§ Information provided:
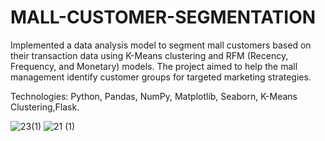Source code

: # MALL-CUSTOMER-SEGMENTATION

Implemented a data analysis model to segment mall customers based on their transaction data using K-Means clustering and RFM (Recency, Frequency, and Monetary) models. The project aimed to help the mall management identify customer groups for targeted marketing strategies.

Technologies: Python, Pandas, NumPy, Matplotlib, Seaborn, K-Means Clustering,Flask.

![23(1)](https://github.com/user-attachments/assets/659ababc-3684-469d-9426-526d60e3c4f0)
![21 (1)](https://github.com/user-attachments/assets/916d3d34-d78c-4f1a-bdab-b5f619d6ec89)




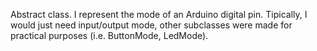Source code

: Abstract class. I represent the mode of an Arduino digital pin. Tipically, I would just need input/output mode, other subclasses were made for practical purposes (i.e. ButtonMode, LedMode).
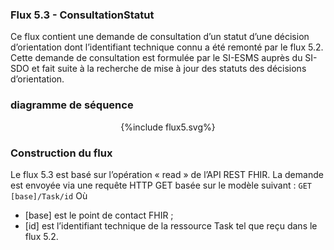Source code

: 
### Flux 5.3 - ConsultationStatut

Ce flux contient une demande de consultation d’un statut d’une décision d’orientation dont l’identifiant technique connu a été remonté par le flux 5.2. Cette demande de consultation est formulée par le SI-ESMS auprès du SI-SDO et fait suite à la recherche de mise à jour des statuts des décisions d’orientation.

### diagramme de séquence 

<div style="text-align:center;"> {%include flux5.svg%} </div>


### Construction du flux

Le flux 5.3 est basé sur l’opération « read » de l’API REST FHIR. La demande est envoyée via une requête HTTP GET basée sur le modèle suivant :
`GET [base]/Task/id`
Où 
-	[base] est le point de contact FHIR ;
-	[id] est l’identifiant technique de la ressource Task tel que reçu dans le flux 5.2.
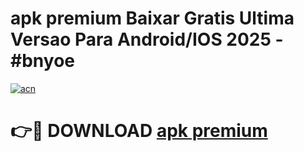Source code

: # apk premium Baixar Gratis Ultima Versao Para Android/IOS 2025 - #bnyoe

[![acn](https://github.com/user-attachments/assets/0f9c940e-d8b0-45ae-aac7-cd30a18b3e1c)](https://app.mediaupload.pro?title=apk_premium&ref=27F)

# 👉🔴 DOWNLOAD [apk premium](https://app.mediaupload.pro?title=apk_premium&ref=27F)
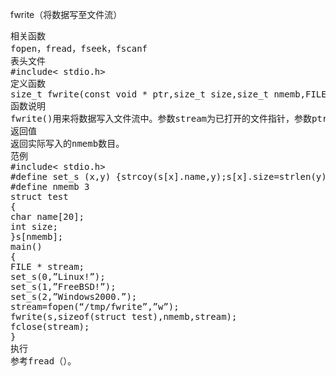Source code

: fwrite（将数据写至文件流）
<pre>相关函数
fopen，fread，fseek，fscanf
表头文件
#include< stdio.h>
定义函数
size_t fwrite(const void * ptr,size_t size,size_t nmemb,FILE * stream);
函数说明
fwrite()用来将数据写入文件流中。参数stream为已打开的文件指针，参数ptr 指向欲写入的数据地址，总共写入的字符数以参数size*nmemb来决定。Fwrite()会返回实际写入的nmemb数目。
返回值
返回实际写入的nmemb数目。
范例
#include< stdio.h>
#define set_s (x,y) {strcoy(s[x].name,y);s[x].size=strlen(y);}
#define nmemb 3
struct test
{
char name[20];
int size;
}s[nmemb];
main()
{
FILE * stream;
set_s(0,”Linux!”);
set_s(1,”FreeBSD!”);
set_s(2,”Windows2000.”);
stream=fopen(“/tmp/fwrite”,”w”);
fwrite(s,sizeof(struct test),nmemb,stream);
fclose(stream);
}
执行
参考fread（）。</pre>
　
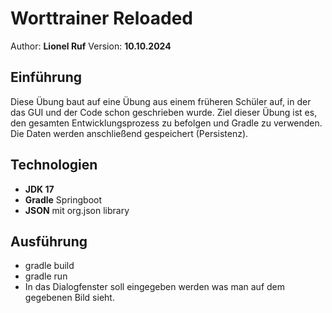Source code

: # Worttrainer Reloaded

Author: **Lionel Ruf**
Version: **10.10.2024**

## Einführung
Diese Übung baut auf eine Übung aus einem früheren Schüler auf, in der das GUI und der Code schon geschrieben wurde. Ziel dieser Übung ist es, den gesamten Entwicklungsprozess zu befolgen und Gradle zu verwenden. Die Daten werden anschließend gespeichert (Persistenz).

## Technologien

- **JDK 17**
- **Gradle** Springboot
- **JSON** mit org.json library

## Ausführung

- gradle build
- gradle run
- In das Dialogfenster soll eingegeben werden was man auf dem gegebenen Bild sieht.

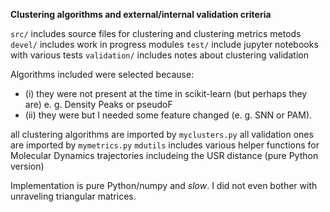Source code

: **Clustering algorithms and external/internal validation criteria**

`src/` includes source files for clustering and clustering metrics metods
`devel/` includes work in progress modules
`test/` include jupyter notebooks with various tests 
`validation/` includes notes about clustering validation

Algorithms included were selected because:
- (i) they were not present at the time in scikit-learn (but perhaps they are) e. g. Density Peaks or pseudoF
- (ii) they were but I needed some feature changed (e. g. SNN or PAM).

all clustering algorithms are imported by `myclusters.py`
all validation ones are imported by `mymetrics.py`
`mdutils` includes various helper functions for Molecular Dynamics 
trajectories includeing the USR distance (pure Python version)

Implementation is pure Python/numpy and *slow*. I did not even
bother with unraveling triangular matrices.

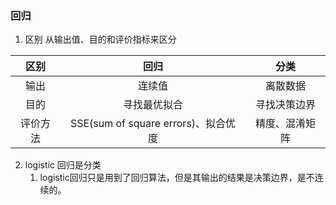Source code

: ### 回归

  1. 区别
从输出值、目的和评价指标来区分

| 区别 | 回归 | 分类 |
| :-: | :-: | :-: |
| 输出 | 连续值 | 离散数据 |
| 目的 | 寻找最优拟合 | 寻找决策边界 |
| 评价方法 | SSE(sum of square errors)、拟合优度 | 精度、混淆矩阵 |

2. logistic 回归是分类
    1. logistic回归只是用到了回归算法，但是其输出的结果是决策边界，是不连续的。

§ What you need to do: When a line in the data contains "they", return it as written.

§ Output of the exercise:
- (i) they were not present at the time in scikit-learn (but perhaps they are) e. g. Density Peaks or pseudoF
- (ii) they were but I needed some feature changed (e. g. SNN or PAM).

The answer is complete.